2026 · independent research · reported and acknowledged

Internal addressing, segment names, and the specific policy gaps are deliberately left out of this write-up. The point here is the process. I'm happy to talk through the technical detail in person.

Summary

While running my home lab server on the university network, I noticed that traffic which worked fine from my wifi devices was being blocked on the wired port the server uses. Digging into why led me to a dual-VLAN architecture where two segments of the same campus network enforce noticeably different security policies. I documented the difference, wrote a findings report, and sent it to the VUW network engineering team, who escalated it to the cybersecurity team. The findings were formally acknowledged and reviewed.

Context

My server lives in a hall common room on a wired connection. Everything else I own connects over wifi.
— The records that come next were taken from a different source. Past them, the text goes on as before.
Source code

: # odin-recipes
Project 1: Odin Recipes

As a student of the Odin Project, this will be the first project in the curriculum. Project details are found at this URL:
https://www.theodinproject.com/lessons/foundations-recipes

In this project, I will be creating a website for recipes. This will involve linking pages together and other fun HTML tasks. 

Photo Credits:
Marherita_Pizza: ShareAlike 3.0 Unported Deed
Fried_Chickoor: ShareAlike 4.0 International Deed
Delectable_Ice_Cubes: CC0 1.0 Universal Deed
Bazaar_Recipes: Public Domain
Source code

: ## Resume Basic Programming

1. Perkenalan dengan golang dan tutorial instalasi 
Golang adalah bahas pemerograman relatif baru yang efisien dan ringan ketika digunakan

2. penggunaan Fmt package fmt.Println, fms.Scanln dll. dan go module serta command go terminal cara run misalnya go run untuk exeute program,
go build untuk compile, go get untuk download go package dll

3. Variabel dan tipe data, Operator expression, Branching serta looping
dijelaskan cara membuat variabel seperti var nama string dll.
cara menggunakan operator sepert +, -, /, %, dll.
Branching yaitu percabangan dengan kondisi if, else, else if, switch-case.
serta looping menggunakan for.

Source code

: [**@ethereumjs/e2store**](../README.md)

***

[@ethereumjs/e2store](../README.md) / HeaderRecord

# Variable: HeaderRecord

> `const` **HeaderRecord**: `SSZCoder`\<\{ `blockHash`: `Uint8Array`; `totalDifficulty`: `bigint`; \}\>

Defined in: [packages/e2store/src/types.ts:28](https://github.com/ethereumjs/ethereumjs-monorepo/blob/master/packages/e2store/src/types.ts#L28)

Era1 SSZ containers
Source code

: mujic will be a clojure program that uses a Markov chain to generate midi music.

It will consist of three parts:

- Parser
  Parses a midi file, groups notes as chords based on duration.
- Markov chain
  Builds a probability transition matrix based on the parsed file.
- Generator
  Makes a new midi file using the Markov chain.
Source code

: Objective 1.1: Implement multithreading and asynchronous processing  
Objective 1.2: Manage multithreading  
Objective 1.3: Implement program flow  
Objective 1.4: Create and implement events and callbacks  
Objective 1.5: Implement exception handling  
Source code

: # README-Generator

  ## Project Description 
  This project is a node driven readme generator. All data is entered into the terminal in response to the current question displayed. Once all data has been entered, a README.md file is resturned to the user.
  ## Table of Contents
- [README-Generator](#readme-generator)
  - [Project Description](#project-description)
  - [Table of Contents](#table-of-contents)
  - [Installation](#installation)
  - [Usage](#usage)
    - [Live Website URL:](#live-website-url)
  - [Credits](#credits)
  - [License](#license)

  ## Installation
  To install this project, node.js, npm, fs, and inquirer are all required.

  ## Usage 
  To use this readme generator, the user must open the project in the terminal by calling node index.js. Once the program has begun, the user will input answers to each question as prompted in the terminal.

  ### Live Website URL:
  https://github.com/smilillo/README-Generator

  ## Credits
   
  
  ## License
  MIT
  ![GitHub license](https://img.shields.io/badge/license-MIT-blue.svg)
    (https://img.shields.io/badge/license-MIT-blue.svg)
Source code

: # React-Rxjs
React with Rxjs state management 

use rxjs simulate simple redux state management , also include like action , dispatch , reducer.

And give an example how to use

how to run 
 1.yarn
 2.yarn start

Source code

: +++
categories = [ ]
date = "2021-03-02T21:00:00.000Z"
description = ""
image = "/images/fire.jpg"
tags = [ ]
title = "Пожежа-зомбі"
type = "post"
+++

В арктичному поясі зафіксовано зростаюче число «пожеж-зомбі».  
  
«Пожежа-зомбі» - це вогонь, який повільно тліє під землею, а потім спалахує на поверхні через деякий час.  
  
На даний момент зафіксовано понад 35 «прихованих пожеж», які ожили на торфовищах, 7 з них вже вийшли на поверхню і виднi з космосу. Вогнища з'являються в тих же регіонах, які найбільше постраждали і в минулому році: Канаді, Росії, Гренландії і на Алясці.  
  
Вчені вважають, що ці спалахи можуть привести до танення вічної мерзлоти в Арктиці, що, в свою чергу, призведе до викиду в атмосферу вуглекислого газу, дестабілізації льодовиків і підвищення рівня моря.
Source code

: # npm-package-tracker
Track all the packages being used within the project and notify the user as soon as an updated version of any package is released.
A VPN client that connected without issue from every wifi device would not complete a handshake from the server, on any protocol or port I tried. That asymmetry was the starting thread: same user, same building, same network, different behaviour.

Method

Nothing here involved scanning other people's machines or trying to get anywhere I wasn't already allowed to be. Everything was tested from my own devices, on my own accounts, using normal connectivity.

Findings

The two segments enforce materially different egress policies. One is permissive, one is restrictive, and which one you get depends on which socket you plug into rather than who you are. The interesting part wasn't any single blocked protocol. It was the inconsistency: the same user gets a different security posture depending on physical location, and nothing about the network makes that visible to the user or, apparently, consistent by design.

I wrote this up as a short report: what I observed, how I verified it, and why an unintended policy split might matter, with the captures as supporting evidence.